[WHAT THE TASK ASKS] Where an entry holds an image, skip the image but reproduce the rest word for word.

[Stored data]
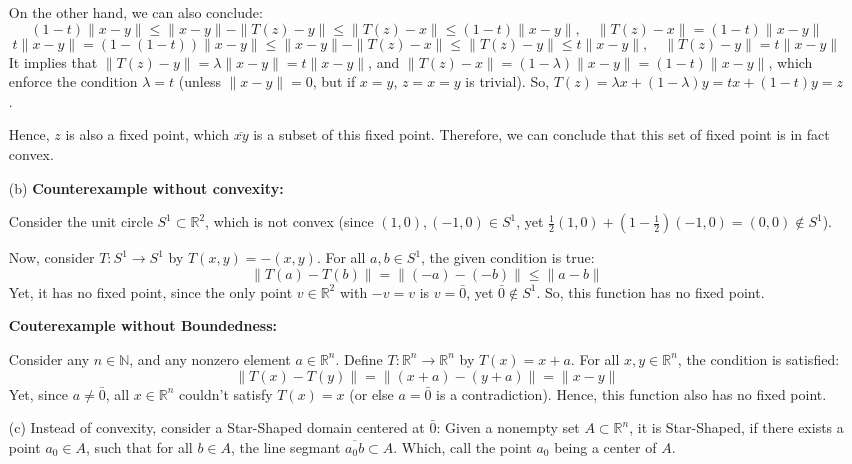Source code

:\documentclass{article}
\begin{document}
\begin{itemize}
    On the other hand, we can also conclude:
    $$(1-t)\|x-y\| \leq \|x-y\|-\|T(z)-y\| \leq \|T(z)-x\| \leq (1-t)\|x-y\|,\quad \|T(z)-x\| = (1-t)\|x-y\|$$
    $$t\|x-y\| = (1-(1-t))\|x-y\| \leq \|x-y\|-\|T(z)-x\| \leq \|T(z)-y\| \leq t\|x-y\|,\quad \|T(z)-y\|=t\|x-y\|$$
    It implies that $\|T(z)-y\|=\lambda\|x-y\|=t\|x-y\|$, and $\|T(z)-x\|=(1-\lambda)\|x-y\|=(1-t)\|x-y\|$, which enforce the condition $\lambda =t$ (unless $\|x-y\|=0$, but if $x=y$, $z=x=y$ is trivial).
    So, $T(z)=\lambda x+(1-\lambda)y = tx+(1-t)y=z$.

    Hence, $z$ is also a fixed point, which $\overline{xy}$ is a subset of this fixed point. Therefore, we can conclude that this set of fixed point is in fact convex.

    
    \hfil

    \item[(b)] \textbf{Counterexample without convexity:}
    
    Consider the unit circle $S^1 \subset \mathbb{R}^2$, which is not convex (since $(1,0), (-1,0)\in S^1$, yet $\frac{1}{2}(1,0)+(1-\frac{1}{2})(-1,0)=(0,0)\notin S^1$).

    Now, consider $T:S^1\rightarrow S^1$ by $T(x,y)=-(x,y)$. For all $a,b\in S^1$, the given condition is true:
    $$\|T(a)-T(b)\| = \|(-a)-(-b)\| \leq \|a-b\|$$
    Yet, it has no fixed point, since the only point $v\in \mathbb{R}^2$ with $-v = v$ is $v=\bar{0}$, yet $\bar{0}\notin S^1$.
    So, this function has no fixed point.

    \hfil

    \textbf{Couterexample without Boundedness:}

    Consider any $n\in\mathbb{N}$, and any nonzero element $a\in\mathbb{R}^n$. Define $T:\mathbb{R}^n\rightarrow\mathbb{R}^n$ by $T(x)=x+a$.
    For all $x,y\in \mathbb{R}^n$, the condition is satisfied:
    $$\|T(x)-T(y)\| = \|(x+a)-(y+a)\| = \|x-y\|$$
    Yet, since $a\neq \bar{0}$, all $x\in\mathbb{R}^n$ couldn't satisfy $T(x)=x$ (or else $a=\bar{0}$ is a contradiction). Hence, this function also has no fixed point.

    \hfil

    \item[(c)] Instead of convexity, consider a Star-Shaped domain centered at $\bar{0}$: Given a nonempty set $A\subset \mathbb{R}^n$, it is Star-Shaped,
    if there exists a point $a_0\in A$, such that for all $b\in A$, the line segmant $\overline{a_0b}\subset A$. Which, call the point $a_0$ being a center of $A$.


\end{itemize}
\end{document}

[RESPONSE]
Source code

:\documentclass{article}
\begin{document}
\begin{itemize}
    On the other hand, we can also conclude:
    $$(1-t)\|x-y\| \leq \|x-y\|-\|T(z)-y\| \leq \|T(z)-x\| \leq (1-t)\|x-y\|,\quad \|T(z)-x\| = (1-t)\|x-y\|$$
    $$t\|x-y\| = (1-(1-t))\|x-y\| \leq \|x-y\|-\|T(z)-x\| \leq \|T(z)-y\| \leq t\|x-y\|,\quad \|T(z)-y\|=t\|x-y\|$$
    It implies that $\|T(z)-y\|=\lambda\|x-y\|=t\|x-y\|$, and $\|T(z)-x\|=(1-\lambda)\|x-y\|=(1-t)\|x-y\|$, which enforce the condition $\lambda =t$ (unless $\|x-y\|=0$, but if $x=y$, $z=x=y$ is trivial).
    So, $T(z)=\lambda x+(1-\lambda)y = tx+(1-t)y=z$.

    Hence, $z$ is also a fixed point, which $\overline{xy}$ is a subset of this fixed point. Therefore, we can conclude that this set of fixed point is in fact convex.

    
    \hfil

    \item[(b)] \textbf{Counterexample without convexity:}
    
    Consider the unit circle $S^1 \subset \mathbb{R}^2$, which is not convex (since $(1,0), (-1,0)\in S^1$, yet $\frac{1}{2}(1,0)+(1-\frac{1}{2})(-1,0)=(0,0)\notin S^1$).

    Now, consider $T:S^1\rightarrow S^1$ by $T(x,y)=-(x,y)$. For all $a,b\in S^1$, the given condition is true:
    $$\|T(a)-T(b)\| = \|(-a)-(-b)\| \leq \|a-b\|$$
    Yet, it has no fixed point, since the only point $v\in \mathbb{R}^2$ with $-v = v$ is $v=\bar{0}$, yet $\bar{0}\notin S^1$.
    So, this function has no fixed point.

    \hfil

    \textbf{Couterexample without Boundedness:}

    Consider any $n\in\mathbb{N}$, and any nonzero element $a\in\mathbb{R}^n$. Define $T:\mathbb{R}^n\rightarrow\mathbb{R}^n$ by $T(x)=x+a$.
    For all $x,y\in \mathbb{R}^n$, the condition is satisfied:
    $$\|T(x)-T(y)\| = \|(x+a)-(y+a)\| = \|x-y\|$$
    Yet, since $a\neq \bar{0}$, all $x\in\mathbb{R}^n$ couldn't satisfy $T(x)=x$ (or else $a=\bar{0}$ is a contradiction). Hence, this function also has no fixed point.

    \hfil

    \item[(c)] Instead of convexity, consider a Star-Shaped domain centered at $\bar{0}$: Given a nonempty set $A\subset \mathbb{R}^n$, it is Star-Shaped,
    if there exists a point $a_0\in A$, such that for all $b\in A$, the line segmant $\overline{a_0b}\subset A$. Which, call the point $a_0$ being a center of $A$.


\end{itemize}
\end{document}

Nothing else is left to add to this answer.